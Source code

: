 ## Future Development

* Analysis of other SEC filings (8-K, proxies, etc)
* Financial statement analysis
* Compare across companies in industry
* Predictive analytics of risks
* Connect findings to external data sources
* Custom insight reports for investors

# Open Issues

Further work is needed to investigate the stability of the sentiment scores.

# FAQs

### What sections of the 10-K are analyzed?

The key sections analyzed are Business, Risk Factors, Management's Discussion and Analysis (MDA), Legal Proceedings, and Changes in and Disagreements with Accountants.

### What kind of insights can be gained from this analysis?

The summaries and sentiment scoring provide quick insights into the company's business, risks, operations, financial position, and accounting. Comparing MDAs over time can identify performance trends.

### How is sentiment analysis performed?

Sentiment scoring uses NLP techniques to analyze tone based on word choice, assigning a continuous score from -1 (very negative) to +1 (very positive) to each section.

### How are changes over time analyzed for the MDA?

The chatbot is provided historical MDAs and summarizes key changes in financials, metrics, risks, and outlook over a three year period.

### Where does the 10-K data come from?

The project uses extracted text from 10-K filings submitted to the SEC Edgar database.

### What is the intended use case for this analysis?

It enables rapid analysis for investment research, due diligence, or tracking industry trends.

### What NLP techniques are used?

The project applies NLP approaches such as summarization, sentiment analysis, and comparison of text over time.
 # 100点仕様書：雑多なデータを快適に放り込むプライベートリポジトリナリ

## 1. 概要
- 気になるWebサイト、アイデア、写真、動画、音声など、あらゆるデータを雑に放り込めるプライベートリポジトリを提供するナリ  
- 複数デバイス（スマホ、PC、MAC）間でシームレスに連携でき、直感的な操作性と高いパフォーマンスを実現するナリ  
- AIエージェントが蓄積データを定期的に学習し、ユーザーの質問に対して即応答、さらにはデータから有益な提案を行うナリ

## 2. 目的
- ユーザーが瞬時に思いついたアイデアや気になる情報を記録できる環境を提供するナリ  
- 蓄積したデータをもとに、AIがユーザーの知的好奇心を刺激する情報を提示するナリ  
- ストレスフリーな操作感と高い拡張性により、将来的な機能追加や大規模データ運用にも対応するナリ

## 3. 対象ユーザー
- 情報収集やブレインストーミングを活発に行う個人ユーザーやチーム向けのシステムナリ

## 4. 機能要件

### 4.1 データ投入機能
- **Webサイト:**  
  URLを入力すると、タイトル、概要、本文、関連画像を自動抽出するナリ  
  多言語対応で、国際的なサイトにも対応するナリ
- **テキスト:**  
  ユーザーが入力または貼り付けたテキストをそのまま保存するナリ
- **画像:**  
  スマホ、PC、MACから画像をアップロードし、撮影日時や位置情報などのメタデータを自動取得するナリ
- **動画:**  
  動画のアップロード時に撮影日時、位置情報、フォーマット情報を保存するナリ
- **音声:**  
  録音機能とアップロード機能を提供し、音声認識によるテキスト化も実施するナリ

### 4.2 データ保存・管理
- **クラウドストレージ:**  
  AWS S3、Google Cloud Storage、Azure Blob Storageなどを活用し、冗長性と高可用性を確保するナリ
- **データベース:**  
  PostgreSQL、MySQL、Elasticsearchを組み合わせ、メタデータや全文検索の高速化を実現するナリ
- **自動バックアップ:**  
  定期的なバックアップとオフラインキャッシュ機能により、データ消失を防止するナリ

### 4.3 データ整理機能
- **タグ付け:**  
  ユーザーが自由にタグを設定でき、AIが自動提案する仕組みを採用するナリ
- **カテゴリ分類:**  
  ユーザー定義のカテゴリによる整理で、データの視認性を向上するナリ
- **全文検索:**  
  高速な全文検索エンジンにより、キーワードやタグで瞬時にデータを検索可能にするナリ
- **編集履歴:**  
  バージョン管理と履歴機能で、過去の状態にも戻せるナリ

#### WHAT THE TASK REQUIRES:
Only the lines from the one containing "ユーザーが自由にタグを設定でき、AIが自動提案する仕組みを採用するナリ" to the end of the records should be repeated, exactly as they appear.

#### WRITTEN ANSWER:
  ユーザーが自由にタグを設定でき、AIが自動提案する仕組みを採用するナリ
- **カテゴリ分類:**  
  ユーザー定義のカテゴリによる整理で、データの視認性を向上するナリ
- **全文検索:**  
  高速な全文検索エンジンにより、キーワードやタグで瞬時にデータを検索可能にするナリ
- **編集履歴:**  
  バージョン管理と履歴機能で、過去の状態にも戻せるナリ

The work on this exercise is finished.